World oilseed production will hit a record 440m tonnes next season despite a drop in soybean production, as grower turn increasingly to cottonseed, rapeseed and sunflowers.

Global soybean output will drop by nearly 8m tonnes to 250.1m tonnes in 2010-11, depressed by weaker yields in the US and South America, which enjoyed unusually benign conditions this season.

Farmers in Argentina, the third-biggest soybean producer, will cut soybean sowings "to increase grain and sunflowerseed plantings", the US Department of Agriculture said in its first estimate for next season's global crop production and demand.

However, world oilseed production overall will be boosted by a rise of nearly 1m tonnes in rapeseed production, 2.8m tonnes in cottonseed output and 3.2m tonnes in the sunflowerseed harvest.

"Global production of high-oil content seeds, sunflowerseed and rapeseed, is projected to increase 5% from 2009-10, mostly due to increased harvested area," the USDA said.

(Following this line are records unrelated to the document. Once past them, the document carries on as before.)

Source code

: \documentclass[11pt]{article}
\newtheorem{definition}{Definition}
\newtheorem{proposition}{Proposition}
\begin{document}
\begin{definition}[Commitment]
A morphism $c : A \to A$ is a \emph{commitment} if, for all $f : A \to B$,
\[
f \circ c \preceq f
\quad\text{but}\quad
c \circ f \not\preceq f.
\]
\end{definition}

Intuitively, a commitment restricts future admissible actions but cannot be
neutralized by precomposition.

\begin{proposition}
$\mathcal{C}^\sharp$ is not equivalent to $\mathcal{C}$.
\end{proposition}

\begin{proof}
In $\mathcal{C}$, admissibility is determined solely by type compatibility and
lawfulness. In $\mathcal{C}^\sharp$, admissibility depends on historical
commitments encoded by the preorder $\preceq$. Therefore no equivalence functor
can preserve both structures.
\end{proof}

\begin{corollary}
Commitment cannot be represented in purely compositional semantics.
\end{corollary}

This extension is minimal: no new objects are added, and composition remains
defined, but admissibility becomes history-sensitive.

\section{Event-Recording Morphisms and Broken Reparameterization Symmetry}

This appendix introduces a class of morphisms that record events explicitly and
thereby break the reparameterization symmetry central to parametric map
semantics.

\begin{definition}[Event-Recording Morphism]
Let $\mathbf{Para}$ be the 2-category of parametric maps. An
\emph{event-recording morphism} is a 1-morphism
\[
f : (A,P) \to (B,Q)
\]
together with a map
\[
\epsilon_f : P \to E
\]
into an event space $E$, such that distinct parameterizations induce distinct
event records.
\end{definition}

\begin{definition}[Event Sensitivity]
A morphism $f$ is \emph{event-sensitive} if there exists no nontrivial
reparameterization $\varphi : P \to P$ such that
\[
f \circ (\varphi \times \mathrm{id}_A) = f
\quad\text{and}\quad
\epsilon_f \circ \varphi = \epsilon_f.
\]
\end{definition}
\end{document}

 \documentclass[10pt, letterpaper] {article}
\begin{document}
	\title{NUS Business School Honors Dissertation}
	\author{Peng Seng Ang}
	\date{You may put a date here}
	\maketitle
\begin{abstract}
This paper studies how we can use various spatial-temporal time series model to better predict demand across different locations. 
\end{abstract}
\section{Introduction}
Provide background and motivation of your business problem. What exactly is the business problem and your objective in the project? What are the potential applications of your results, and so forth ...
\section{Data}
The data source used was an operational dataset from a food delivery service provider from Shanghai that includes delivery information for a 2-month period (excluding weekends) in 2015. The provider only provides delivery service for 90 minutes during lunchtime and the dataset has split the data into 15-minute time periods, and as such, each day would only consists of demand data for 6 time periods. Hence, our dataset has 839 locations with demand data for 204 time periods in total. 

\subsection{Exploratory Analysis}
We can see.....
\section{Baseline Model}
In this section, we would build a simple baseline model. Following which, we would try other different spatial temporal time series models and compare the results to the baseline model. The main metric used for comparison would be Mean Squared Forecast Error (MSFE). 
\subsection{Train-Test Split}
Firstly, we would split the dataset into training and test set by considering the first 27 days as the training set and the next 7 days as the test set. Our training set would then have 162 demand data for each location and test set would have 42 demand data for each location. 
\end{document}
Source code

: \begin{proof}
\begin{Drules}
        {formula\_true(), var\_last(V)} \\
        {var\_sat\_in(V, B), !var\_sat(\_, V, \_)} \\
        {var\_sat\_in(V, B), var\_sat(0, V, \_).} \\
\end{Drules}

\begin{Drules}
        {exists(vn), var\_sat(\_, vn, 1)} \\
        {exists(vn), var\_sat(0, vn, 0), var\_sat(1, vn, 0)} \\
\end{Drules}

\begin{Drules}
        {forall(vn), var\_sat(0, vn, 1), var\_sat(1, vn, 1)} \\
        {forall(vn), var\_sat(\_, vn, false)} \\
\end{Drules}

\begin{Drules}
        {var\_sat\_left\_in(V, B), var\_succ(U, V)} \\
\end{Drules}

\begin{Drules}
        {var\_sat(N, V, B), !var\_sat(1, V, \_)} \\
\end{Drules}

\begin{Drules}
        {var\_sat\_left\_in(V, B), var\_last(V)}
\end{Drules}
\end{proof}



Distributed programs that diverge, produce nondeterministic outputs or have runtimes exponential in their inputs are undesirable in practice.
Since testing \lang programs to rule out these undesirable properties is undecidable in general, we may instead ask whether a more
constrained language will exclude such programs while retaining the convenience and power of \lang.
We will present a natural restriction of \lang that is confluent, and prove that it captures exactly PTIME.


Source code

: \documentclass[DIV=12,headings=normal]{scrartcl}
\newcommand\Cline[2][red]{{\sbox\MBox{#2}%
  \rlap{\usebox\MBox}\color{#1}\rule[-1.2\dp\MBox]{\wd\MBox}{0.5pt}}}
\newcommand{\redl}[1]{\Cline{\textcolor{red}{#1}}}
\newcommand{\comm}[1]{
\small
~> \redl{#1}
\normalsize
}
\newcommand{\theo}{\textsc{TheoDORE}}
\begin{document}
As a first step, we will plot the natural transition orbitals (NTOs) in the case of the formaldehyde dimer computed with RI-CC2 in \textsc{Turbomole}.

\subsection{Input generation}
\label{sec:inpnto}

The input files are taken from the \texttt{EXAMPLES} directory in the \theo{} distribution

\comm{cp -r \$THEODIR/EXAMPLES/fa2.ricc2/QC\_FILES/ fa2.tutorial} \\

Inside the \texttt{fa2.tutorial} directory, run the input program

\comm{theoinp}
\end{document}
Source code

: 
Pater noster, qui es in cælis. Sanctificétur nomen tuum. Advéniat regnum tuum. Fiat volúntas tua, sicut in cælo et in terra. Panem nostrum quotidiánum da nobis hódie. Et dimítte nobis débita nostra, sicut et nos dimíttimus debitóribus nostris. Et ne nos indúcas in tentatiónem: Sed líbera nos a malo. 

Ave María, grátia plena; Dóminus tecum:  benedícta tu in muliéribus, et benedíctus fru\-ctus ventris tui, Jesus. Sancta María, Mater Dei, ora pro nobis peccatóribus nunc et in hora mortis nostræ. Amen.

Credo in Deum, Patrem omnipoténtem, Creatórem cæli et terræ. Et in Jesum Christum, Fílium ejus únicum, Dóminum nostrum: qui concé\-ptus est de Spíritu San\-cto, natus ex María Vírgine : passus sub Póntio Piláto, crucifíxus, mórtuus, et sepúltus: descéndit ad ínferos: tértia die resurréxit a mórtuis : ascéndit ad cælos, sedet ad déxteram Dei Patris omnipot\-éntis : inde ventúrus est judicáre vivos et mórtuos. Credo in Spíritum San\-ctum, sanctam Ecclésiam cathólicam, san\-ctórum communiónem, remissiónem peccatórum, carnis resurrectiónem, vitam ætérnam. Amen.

Europe was set for "another bumper rapeseed crop" of 21.5m tonnes, boosted by growing demand for rapeseed oil as a source of biodiesel.

US inventories rise

The rise in output will be reflected in a rise of 1.8m tonnes in world oilseed inventories as of the end of 2010-11.

However, most of the increase will be felt in soybeans, for which production will remain ahead of consumption, notably in the US, the biggest producer of the oilseed.

"[America's] soybean crush for 2010-11 is projected to decline 5%," the USDA said, noting increased competition from Argentina and India in the soymeal export market.

"Sharply lower US soybean meal exports are only partly offset by a small increase in domestic soybean meal use."

America's soybean stocks are expected to end 2010-11 at 9.9m tonnes (365m bushels), some 680,000 tonnes (25m bushels) higher than investors had expected.

Price reaction

This increase was viewed as "bearish" by analysts at broker Allendale, with US Commodities saying that the report showed that US "old crop soybeans will not be as tight, and a large crop is coming".

Rabobank said that US stocks estimate "combined with large South American supplies, should work to keep new crop soybean prices on the defensive".

Nonetheless, soybeans for May delivery recovered early losses to stand 0.25 cents higher at $9.53 a bushel in morning trade in Chicago, with the better-traded July contract up 0.25 cents at $9.61 ╪ a bushel.